• What is expected
Below are the records. List every line holding the word "flicker".

• Records supplied

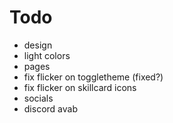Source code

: # Todo

- design
- light colors
- pages
- fix flicker on toggletheme (fixed?)
- fix flicker on skillcard icons
- socials
- discord avab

• Output below
- fix flicker on toggletheme (fixed?)
- fix flicker on skillcard icons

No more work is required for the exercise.